- **Given information**
__________________________________________________

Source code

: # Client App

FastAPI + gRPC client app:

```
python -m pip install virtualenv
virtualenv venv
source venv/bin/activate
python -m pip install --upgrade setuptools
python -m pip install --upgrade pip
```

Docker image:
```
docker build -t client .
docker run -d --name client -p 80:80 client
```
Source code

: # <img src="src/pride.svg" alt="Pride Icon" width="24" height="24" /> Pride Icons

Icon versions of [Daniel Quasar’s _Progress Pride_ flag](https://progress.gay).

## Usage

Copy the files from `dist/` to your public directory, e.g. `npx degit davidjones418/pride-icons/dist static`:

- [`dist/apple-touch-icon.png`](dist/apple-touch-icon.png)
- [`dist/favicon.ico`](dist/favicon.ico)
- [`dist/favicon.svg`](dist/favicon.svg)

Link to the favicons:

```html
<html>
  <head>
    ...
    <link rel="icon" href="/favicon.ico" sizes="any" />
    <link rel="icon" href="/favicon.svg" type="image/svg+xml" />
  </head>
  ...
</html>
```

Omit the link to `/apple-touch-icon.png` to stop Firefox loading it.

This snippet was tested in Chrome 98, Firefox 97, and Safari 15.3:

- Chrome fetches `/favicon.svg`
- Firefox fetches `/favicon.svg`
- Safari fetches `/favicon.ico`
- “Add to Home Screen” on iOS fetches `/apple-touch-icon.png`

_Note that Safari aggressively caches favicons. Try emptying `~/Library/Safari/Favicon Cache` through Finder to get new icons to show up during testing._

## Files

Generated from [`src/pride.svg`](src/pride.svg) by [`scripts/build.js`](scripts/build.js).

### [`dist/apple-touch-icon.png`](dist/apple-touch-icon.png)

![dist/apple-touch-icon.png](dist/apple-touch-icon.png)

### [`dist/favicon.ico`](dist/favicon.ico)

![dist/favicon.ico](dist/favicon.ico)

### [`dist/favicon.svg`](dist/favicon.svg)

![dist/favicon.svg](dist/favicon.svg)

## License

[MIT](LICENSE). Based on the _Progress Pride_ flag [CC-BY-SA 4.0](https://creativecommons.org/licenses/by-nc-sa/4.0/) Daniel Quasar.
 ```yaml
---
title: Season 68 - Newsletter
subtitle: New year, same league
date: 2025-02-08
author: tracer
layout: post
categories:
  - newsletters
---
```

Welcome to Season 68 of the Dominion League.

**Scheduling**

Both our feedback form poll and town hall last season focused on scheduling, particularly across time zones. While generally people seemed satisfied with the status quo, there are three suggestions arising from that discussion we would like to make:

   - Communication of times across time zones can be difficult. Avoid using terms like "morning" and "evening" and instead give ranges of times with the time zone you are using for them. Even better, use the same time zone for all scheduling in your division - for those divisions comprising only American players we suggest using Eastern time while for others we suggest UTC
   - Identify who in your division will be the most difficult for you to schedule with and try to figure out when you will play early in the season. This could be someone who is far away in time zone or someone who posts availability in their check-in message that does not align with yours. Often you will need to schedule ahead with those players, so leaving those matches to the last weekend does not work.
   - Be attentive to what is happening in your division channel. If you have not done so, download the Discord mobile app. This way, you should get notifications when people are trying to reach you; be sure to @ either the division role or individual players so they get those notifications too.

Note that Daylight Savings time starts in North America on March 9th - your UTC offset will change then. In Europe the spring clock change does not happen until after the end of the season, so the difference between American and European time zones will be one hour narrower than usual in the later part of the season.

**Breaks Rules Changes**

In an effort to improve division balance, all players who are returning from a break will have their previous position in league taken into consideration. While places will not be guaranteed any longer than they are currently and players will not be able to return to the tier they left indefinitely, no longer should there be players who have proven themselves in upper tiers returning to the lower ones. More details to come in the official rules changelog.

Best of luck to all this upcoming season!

__________________________________________________

- **What is being asked**
Determine how many lines in the records include the word "https", and reply with that number alone.

- **Answer box**
2